Officially, the Drug Enforcement Administration is oh-so-opposed to the use of DEA registration numbers on prescriptions other than those for controlled substances. On its site, the DEA says:

DEA strongly opposes the use of a DEA registration number for any purpose other than the one for which it was intended, to provide certification of DEA registration in transactions involving controlled substances. The use of DEA registration numbers as an identification number is not an appropriate use and could lead to a weakening of the registration system. Although DEA has repeatedly made its position known to industries such as insurance providers and pharmacy benefit managers, there is currently no legal basis for DEA to prevent or preclude companies from requiring or requesting a practitioner's DEA registration number.

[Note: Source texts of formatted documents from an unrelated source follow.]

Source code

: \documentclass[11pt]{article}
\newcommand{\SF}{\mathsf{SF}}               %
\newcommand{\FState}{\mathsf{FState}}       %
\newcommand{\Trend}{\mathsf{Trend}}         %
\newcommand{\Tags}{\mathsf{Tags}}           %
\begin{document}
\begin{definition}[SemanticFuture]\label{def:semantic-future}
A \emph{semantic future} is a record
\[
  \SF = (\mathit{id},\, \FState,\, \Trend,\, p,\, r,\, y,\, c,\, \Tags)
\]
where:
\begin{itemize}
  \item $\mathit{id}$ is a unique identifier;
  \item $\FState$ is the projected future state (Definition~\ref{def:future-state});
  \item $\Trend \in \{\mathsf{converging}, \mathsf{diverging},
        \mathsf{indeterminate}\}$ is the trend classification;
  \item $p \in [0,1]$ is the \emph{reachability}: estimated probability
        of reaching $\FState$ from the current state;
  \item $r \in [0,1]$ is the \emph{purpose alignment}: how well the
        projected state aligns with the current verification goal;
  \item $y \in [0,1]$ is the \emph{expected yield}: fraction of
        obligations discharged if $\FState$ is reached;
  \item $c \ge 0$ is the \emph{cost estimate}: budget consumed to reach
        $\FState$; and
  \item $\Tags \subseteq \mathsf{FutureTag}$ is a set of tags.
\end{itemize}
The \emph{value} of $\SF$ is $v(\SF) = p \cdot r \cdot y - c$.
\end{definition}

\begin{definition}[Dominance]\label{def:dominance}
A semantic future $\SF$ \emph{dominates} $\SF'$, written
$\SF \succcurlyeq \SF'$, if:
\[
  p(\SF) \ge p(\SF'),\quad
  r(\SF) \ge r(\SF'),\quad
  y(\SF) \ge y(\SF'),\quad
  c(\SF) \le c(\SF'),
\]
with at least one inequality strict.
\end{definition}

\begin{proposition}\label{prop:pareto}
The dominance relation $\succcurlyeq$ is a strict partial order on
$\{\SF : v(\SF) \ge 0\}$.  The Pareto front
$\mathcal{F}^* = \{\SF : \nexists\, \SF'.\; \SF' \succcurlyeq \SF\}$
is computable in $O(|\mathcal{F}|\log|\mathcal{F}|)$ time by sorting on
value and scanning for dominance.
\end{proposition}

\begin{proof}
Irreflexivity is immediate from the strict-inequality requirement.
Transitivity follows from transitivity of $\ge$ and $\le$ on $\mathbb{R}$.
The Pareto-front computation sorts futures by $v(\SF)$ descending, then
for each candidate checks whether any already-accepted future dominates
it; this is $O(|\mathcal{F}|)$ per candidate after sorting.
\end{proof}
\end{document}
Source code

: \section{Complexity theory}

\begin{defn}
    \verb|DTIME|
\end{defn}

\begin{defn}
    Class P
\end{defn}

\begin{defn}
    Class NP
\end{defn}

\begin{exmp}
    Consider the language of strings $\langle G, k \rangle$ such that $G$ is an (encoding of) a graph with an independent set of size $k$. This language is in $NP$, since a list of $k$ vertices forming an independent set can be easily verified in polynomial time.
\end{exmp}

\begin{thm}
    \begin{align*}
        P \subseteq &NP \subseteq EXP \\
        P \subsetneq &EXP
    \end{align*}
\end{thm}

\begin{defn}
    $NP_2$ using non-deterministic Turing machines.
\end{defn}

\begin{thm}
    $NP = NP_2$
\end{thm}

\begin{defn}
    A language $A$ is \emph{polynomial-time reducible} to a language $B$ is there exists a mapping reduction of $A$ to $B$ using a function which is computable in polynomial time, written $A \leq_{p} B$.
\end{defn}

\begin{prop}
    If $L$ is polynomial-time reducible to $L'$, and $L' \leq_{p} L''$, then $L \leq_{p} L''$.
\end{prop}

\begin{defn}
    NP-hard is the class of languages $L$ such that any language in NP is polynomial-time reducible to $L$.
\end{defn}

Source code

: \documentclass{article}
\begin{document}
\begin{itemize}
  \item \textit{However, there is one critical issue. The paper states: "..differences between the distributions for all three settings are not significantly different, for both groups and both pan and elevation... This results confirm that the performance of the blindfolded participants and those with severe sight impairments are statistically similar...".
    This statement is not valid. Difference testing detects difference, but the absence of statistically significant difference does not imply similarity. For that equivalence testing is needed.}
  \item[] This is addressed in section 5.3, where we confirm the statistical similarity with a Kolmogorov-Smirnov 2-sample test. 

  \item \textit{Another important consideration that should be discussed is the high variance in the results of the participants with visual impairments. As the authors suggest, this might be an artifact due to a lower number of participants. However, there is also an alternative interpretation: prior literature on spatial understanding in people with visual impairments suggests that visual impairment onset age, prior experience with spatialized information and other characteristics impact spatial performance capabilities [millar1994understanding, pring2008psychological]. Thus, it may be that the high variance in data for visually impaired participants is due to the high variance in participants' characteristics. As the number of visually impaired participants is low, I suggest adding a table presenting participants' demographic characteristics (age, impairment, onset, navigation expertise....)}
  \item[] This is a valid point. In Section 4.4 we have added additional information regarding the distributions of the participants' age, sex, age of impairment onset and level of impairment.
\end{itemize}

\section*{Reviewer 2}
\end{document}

In fact, as early as 1992, the Texas Medical Association complained about the practice of insurance companies requiring DEA numbers before they'd reimburse for prescriptions. In 1997, optometrists complained that they couldn't get any prescriptions filled without DEA numbers — and they weren't always eligible for DEA registration. Some state laws have been open to interpretation about whether DEA numbers are required for all prescriptions. Doctors in general continue to grumble about being hit it up for their DEA numbers for general prescriptions, but then they turn them over anyway.

How this happened, I don't know for sure. I can guess that insurance companies, having to track controlled-substance prescriptions by DEA number, found it easier to use those numbers as universal IDs than to play around with several different identifiers. Pharmacies followed suit to minimize checkout-counter debates with patients about reimbursement. And now medical practices require newly hired providers to have DEA numbers, because what's the point of employing a doc or nurse practitioner whose prescriptions won't be filled or reimbursed?

I'm sure there are still physicians, probably long-established, who get by without DEA numbers. They don't prescribe controlled substances. They deal with local pharmacies that know them and don't require DEA registration. And they let their patients worry about the tab.

But that has to be a vanishing breed.

This morning, I asked a pharmacist at a local branch of a big chain about DEA numbers. I got a hairy eyeball and fully expect to have to produce an ID the next time I buy toothpaste. He told me they "don't yet" require DEA numbers for non-controlled prescriptions, but the system is set up for it and he expects the requirement to come "any time now."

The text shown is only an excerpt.